◆ Required work ◆
Look below for the line holding "## Going Below the Reserve Requirement" and the line holding "## See Also". Transcribe exactly those lines and all lines between them, nothing more.

----

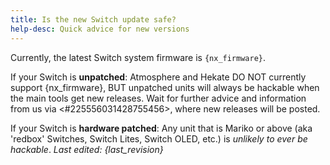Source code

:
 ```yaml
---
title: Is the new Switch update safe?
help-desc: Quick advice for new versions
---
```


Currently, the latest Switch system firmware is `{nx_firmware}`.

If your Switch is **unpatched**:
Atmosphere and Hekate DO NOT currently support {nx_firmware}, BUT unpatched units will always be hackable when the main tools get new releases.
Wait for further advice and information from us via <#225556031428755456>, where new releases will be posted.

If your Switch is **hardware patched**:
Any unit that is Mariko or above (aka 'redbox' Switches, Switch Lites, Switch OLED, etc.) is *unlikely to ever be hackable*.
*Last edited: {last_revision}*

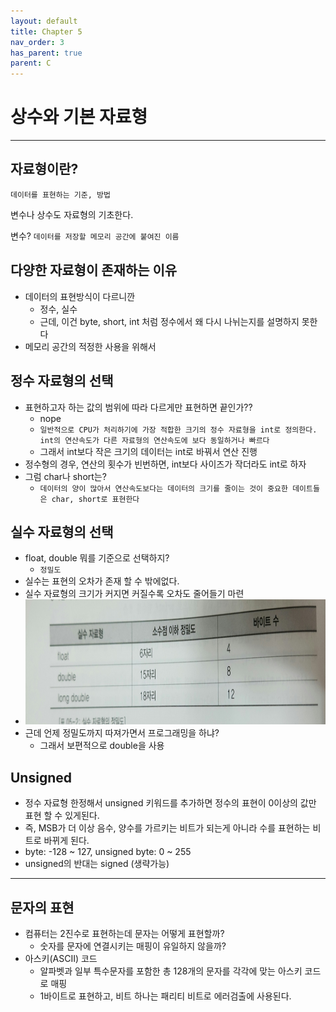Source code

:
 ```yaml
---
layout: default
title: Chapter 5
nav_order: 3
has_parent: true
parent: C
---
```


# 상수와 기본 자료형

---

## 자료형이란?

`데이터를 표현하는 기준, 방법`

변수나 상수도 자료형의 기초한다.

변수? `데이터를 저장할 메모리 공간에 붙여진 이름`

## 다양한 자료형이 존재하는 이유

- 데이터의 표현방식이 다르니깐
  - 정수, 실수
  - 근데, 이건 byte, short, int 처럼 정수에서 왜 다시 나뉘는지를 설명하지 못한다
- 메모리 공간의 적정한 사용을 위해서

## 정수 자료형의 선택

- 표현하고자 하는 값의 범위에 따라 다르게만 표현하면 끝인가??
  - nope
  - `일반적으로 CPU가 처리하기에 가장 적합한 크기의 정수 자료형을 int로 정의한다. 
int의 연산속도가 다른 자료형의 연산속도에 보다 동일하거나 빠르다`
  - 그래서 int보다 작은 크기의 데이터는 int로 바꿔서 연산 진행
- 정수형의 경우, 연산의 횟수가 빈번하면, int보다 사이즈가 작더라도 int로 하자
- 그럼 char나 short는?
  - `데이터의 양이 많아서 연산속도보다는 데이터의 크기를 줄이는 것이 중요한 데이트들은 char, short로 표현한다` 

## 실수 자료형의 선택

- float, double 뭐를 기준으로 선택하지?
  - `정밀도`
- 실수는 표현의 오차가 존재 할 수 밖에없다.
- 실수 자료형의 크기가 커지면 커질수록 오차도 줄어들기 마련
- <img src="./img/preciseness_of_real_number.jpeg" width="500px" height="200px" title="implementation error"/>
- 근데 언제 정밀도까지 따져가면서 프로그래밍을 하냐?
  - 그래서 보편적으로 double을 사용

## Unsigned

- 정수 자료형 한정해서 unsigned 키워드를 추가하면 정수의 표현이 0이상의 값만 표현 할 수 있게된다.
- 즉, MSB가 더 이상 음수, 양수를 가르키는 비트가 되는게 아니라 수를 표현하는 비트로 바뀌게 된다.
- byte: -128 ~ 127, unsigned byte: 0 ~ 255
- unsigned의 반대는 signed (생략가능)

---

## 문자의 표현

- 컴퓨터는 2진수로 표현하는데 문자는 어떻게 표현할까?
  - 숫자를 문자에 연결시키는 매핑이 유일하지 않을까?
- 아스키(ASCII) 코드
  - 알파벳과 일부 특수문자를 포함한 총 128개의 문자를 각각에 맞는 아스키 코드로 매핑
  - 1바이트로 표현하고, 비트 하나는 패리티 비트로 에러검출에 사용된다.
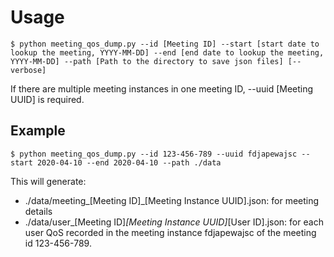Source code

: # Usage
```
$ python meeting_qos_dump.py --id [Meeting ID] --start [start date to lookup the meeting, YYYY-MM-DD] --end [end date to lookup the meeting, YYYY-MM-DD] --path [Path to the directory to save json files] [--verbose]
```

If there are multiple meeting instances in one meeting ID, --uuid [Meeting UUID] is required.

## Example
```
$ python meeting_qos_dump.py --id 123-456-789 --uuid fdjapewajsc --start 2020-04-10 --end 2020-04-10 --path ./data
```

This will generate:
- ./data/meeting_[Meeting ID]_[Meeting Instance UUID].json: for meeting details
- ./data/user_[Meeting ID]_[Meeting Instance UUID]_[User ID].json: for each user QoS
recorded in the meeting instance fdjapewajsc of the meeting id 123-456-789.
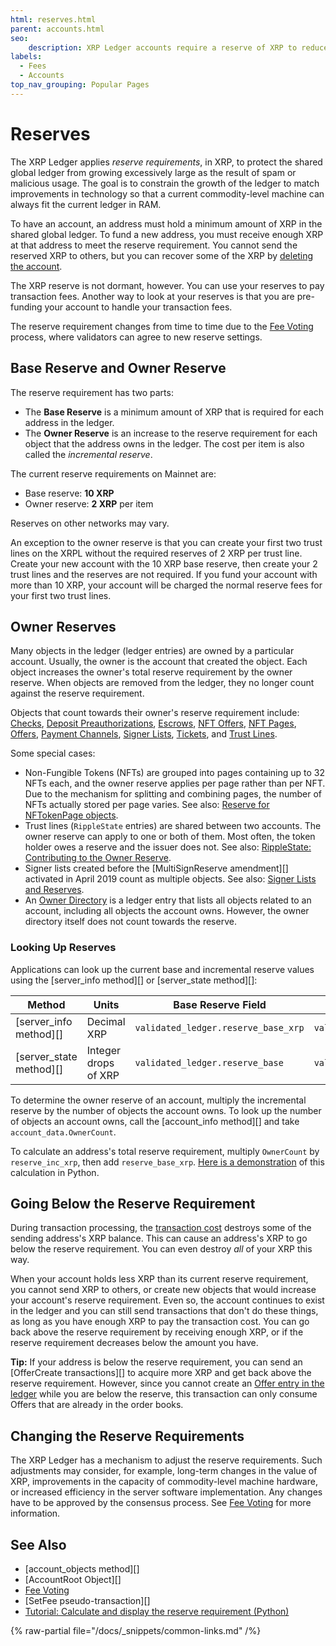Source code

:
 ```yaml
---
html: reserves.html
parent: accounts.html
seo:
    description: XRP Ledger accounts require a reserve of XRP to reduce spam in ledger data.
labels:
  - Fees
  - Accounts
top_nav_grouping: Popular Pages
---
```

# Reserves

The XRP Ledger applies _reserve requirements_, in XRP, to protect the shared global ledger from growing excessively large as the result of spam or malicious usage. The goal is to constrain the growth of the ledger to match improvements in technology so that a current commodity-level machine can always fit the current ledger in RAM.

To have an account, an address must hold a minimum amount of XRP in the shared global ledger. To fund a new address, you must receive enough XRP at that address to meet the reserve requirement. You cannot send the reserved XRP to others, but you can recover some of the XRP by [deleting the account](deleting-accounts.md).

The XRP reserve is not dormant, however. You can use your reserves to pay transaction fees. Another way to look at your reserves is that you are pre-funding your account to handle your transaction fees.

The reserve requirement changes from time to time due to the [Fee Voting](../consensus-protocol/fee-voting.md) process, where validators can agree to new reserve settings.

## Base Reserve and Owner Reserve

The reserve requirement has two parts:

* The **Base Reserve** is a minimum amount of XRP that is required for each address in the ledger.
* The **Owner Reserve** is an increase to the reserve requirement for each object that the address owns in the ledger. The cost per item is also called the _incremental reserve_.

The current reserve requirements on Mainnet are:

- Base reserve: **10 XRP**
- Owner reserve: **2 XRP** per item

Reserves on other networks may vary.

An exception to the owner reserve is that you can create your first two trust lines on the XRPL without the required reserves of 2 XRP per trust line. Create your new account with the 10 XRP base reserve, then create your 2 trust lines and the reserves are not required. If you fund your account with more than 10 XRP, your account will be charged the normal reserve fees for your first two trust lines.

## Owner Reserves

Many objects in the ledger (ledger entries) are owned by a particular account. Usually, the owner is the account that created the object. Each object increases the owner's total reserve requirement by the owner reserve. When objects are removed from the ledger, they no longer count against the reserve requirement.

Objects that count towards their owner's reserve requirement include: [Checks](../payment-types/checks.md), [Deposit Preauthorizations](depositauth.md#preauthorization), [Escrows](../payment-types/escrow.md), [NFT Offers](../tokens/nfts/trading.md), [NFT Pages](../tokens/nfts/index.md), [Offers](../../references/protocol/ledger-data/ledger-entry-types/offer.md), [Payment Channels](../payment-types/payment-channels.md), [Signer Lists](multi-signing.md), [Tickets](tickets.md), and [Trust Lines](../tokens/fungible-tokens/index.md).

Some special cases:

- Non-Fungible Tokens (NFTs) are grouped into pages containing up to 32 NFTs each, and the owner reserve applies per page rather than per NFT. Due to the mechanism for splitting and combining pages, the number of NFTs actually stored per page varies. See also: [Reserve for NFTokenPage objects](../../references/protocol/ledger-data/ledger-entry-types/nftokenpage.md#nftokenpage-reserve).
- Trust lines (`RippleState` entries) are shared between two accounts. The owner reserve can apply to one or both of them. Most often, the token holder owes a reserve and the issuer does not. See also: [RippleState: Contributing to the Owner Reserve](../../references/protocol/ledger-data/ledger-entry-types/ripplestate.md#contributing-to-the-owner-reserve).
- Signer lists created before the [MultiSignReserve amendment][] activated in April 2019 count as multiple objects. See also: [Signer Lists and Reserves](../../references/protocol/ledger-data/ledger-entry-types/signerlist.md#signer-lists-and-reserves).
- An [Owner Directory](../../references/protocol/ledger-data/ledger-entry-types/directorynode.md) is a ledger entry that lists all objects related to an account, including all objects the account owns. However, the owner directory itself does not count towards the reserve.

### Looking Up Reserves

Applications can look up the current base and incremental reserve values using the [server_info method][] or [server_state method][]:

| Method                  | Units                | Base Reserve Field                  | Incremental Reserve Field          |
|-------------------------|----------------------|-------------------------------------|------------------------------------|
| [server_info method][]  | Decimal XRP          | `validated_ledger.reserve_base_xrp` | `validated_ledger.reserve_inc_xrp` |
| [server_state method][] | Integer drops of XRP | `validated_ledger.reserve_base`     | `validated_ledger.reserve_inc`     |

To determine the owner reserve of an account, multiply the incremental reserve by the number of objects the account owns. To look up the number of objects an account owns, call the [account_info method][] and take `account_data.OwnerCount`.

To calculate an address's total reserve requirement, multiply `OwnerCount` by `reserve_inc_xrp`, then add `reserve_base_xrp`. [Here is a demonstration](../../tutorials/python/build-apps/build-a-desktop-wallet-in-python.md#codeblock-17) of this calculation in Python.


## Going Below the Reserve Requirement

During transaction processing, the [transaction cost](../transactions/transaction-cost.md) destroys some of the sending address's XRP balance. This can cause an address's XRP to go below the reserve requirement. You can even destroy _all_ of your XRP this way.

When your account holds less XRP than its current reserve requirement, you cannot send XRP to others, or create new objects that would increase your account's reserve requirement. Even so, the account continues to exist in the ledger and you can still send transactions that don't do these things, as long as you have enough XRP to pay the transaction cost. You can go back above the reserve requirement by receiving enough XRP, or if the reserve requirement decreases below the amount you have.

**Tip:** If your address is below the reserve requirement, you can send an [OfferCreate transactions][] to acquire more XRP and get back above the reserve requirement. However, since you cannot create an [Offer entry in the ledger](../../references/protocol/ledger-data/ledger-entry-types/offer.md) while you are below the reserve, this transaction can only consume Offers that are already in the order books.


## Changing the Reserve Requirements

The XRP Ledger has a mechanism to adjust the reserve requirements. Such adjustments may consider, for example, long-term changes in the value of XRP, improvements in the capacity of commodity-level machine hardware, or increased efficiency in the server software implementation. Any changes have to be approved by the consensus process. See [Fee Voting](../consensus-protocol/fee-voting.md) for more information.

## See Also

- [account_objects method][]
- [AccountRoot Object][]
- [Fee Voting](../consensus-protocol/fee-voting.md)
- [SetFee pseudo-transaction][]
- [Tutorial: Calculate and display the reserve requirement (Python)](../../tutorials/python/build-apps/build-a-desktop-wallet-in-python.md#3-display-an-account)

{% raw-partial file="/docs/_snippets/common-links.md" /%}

----

◆ Exercise output ◆
## Going Below the Reserve Requirement

During transaction processing, the [transaction cost](../transactions/transaction-cost.md) destroys some of the sending address's XRP balance. This can cause an address's XRP to go below the reserve requirement. You can even destroy _all_ of your XRP this way.

When your account holds less XRP than its current reserve requirement, you cannot send XRP to others, or create new objects that would increase your account's reserve requirement. Even so, the account continues to exist in the ledger and you can still send transactions that don't do these things, as long as you have enough XRP to pay the transaction cost. You can go back above the reserve requirement by receiving enough XRP, or if the reserve requirement decreases below the amount you have.

**Tip:** If your address is below the reserve requirement, you can send an [OfferCreate transactions][] to acquire more XRP and get back above the reserve requirement. However, since you cannot create an [Offer entry in the ledger](../../references/protocol/ledger-data/ledger-entry-types/offer.md) while you are below the reserve, this transaction can only consume Offers that are already in the order books.


## Changing the Reserve Requirements

The XRP Ledger has a mechanism to adjust the reserve requirements. Such adjustments may consider, for example, long-term changes in the value of XRP, improvements in the capacity of commodity-level machine hardware, or increased efficiency in the server software implementation. Any changes have to be approved by the consensus process. See [Fee Voting](../consensus-protocol/fee-voting.md) for more information.

## See Also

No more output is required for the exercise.